Scientists found that the dark markings on a species of fluffy wasp reflected less than 1 percent of light.
The first thing to understand about velvet ants is that they are not, in fact, ants. They're wasps, some of which are wingless, and are named in part for their fluffy exteriors.
About the size of a board game die, one species of velvet ant is known for its distinct black and white markings, which dazzle the eye as the creatures scurry across tropical savanna and a dry shrub desert in Brazil called the Caatinga.
It "looks like magic," said Vinicius Lopez, an entomologist at the Federal University of Triângulo Mineiro in Brazil who studies insect coloration. The effect makes them easy to lose sight of, he said with the help of a colleague who translated his remarks to English. It is perhaps why some Brazilians refer to them colloquially as sorcerer ants.
A team of scientists led by Dr. Lopez recently found that the black parts on female velvet ants were actually ultrablack -- so matte that they absorbed nearly all visible light. The discovery, published in the Beilstein Journal of Nanotechnology this month, makes this particular species of velvet ant, Traumatomutilla bifurca, the first known insect among Hymenoptera -- the group of animals consisting of bees, wasps and ants -- to display such a striking shade.
"We have never seen this kind of color in the dragonflies or bees or beetles we have analyzed," said Rhainer Guillermo-Ferreira, another entomologist at the Federal University of Triângulo Mineiro and an author of the paper.

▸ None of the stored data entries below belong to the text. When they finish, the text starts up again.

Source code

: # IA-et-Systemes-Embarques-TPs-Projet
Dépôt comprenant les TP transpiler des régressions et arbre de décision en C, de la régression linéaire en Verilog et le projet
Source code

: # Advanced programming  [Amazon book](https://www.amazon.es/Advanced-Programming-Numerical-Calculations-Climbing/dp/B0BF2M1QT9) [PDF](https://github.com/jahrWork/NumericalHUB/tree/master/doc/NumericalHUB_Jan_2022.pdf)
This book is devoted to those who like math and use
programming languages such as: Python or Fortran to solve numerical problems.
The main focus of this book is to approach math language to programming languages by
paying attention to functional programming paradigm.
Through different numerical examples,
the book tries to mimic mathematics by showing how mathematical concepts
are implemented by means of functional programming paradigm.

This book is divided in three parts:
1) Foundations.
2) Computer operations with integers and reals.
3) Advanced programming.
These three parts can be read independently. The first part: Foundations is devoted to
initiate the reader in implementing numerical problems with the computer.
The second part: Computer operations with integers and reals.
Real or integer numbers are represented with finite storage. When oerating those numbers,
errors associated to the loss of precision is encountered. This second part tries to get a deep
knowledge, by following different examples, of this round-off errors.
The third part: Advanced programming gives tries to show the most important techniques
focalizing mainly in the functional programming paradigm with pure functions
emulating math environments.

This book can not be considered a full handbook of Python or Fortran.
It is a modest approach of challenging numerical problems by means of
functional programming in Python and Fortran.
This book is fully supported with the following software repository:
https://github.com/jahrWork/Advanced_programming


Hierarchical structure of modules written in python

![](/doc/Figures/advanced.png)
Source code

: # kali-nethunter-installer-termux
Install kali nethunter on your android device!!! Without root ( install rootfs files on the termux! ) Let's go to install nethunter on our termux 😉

In nature, some blacks are blacker than others. There's your run-of-the-mill black, which is caused by the presence of melanin and displays some sheen, like the feathers on a crow. Then there's ultrablack, sometimes called superblack, a shade achieved by microstructures that swallow nearly all of the light hitting a surface.

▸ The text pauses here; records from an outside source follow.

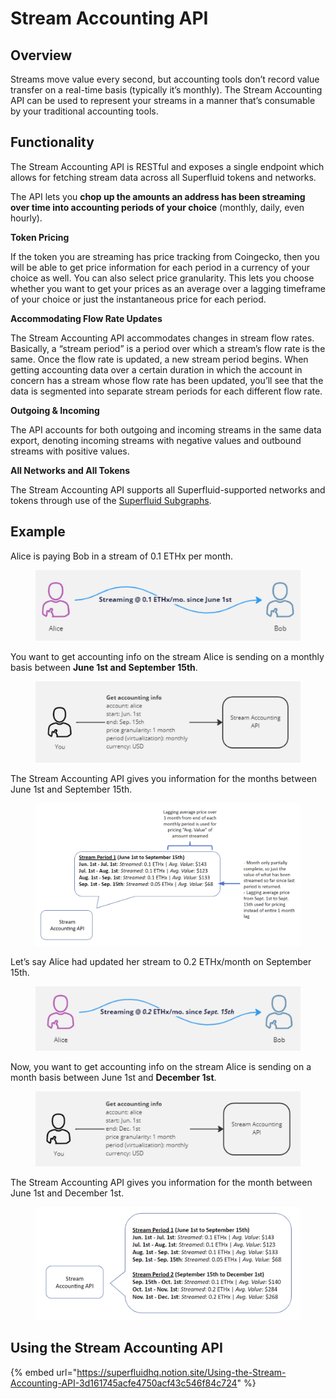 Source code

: # Stream Accounting API

## Overview

Streams move value every second, but accounting tools don’t record value transfer on a real-time basis (typically it’s monthly). The Stream Accounting API can be used to represent your streams in a manner that’s consumable by your traditional accounting tools.

## Functionality

The Stream Accounting API is RESTful and exposes a single endpoint which allows for fetching stream data across all Superfluid tokens and networks.

The API lets you **chop up the amounts an address has been streaming over time into accounting periods of your choice** (monthly, daily, even hourly).

**Token Pricing**

If the token you are streaming has price tracking from Coingecko, then you will be able to get price information for each period in a currency of your choice as well. You can also select price granularity. This lets you choose whether you want to get your prices as an average over a lagging timeframe of your choice or just the instantaneous price for each period.

**Accommodating Flow Rate Updates**

The Stream Accounting API accommodates changes in stream flow rates. Basically, a “stream period” is a period over which a stream’s flow rate is the same. Once the flow rate is updated, a new stream period begins. When getting accounting data over a certain duration in which the account in concern has a stream whose flow rate has been updated, you’ll see that the data is segmented into separate stream periods for each different flow rate.

**Outgoing & Incoming**

The API accounts for both outgoing and incoming streams in the same data export, denoting incoming streams with negative values and outbound streams with positive values.

**All Networks and All Tokens**

The Stream Accounting API supports all Superfluid-supported networks and tokens through use of the [Superfluid Subgraphs](https://docs.superfluid.finance/superfluid/developers/subgraph).

## Example

Alice is paying Bob in a stream of 0.1 ETHx per month.

<figure><img src="../../../.gitbook/assets/image.png" alt=""><figcaption></figcaption></figure>

You want to get accounting info on the stream Alice is sending on a monthly basis between **June 1st and September 15th**.

<figure><img src="../../../.gitbook/assets/image (5).png" alt=""><figcaption></figcaption></figure>

The Stream Accounting API gives you information for the months between June 1st and September 15th.

<figure><img src="../../../.gitbook/assets/image (1).png" alt=""><figcaption></figcaption></figure>

Let’s say Alice had updated her stream to 0.2 ETHx/month on September 15th.

<figure><img src="../../../.gitbook/assets/image (4).png" alt=""><figcaption></figcaption></figure>

Now, you want to get accounting info on the stream Alice is sending on a month basis between June 1st and **December 1st**.

<figure><img src="../../../.gitbook/assets/image (3).png" alt=""><figcaption></figcaption></figure>

The Stream Accounting API gives you information for the month between June 1st and December 1st.

<figure><img src="../../../.gitbook/assets/image (2).png" alt=""><figcaption></figcaption></figure>

## Using the Stream Accounting API

{% embed url="https://superfluidhq.notion.site/Using-the-Stream-Accounting-API-3d161745acfe4750acf43c546f84c724" %}
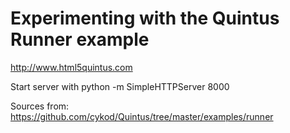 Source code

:# Experimenting with the Quintus Runner example

http://www.html5quintus.com

Start server with
python -m SimpleHTTPServer 8000

Sources from:
https://github.com/cykod/Quintus/tree/master/examples/runner
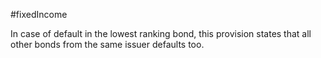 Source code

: #fixedIncome 

In case of default in the lowest ranking bond, this provision states that all other bonds from the same issuer defaults too.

Ultrablack pigmentation is rare in the animal kingdom. In organisms that have it, it helps them hide from predators, regulate body temperature or even attract mates, as the contrast against brighter colors can be visually enticing.
Dr. Lopez's team was trying to uncover different mechanisms for color production in insects when it realized the velvet ant was unique. A closer inspection of its exoskeleton revealed that under a dense layer of hair the insects had an intricate arrangement of thin, stacked platelets that resembled the pages of a book. According to Dr. Guillermo-Ferreira, this particular structure hasn't been seen in other animals with very dark coloring.
The researchers think the configuration of hair and platelets is key to producing the matte, ultrablack color. Because the insect's exoskeleton has so many different features, light has a higher chance of being absorbed than it would on a smoother black surface.
It's as if the light gets trapped inside all of the layers, Dr. Guillermo-Ferreira said.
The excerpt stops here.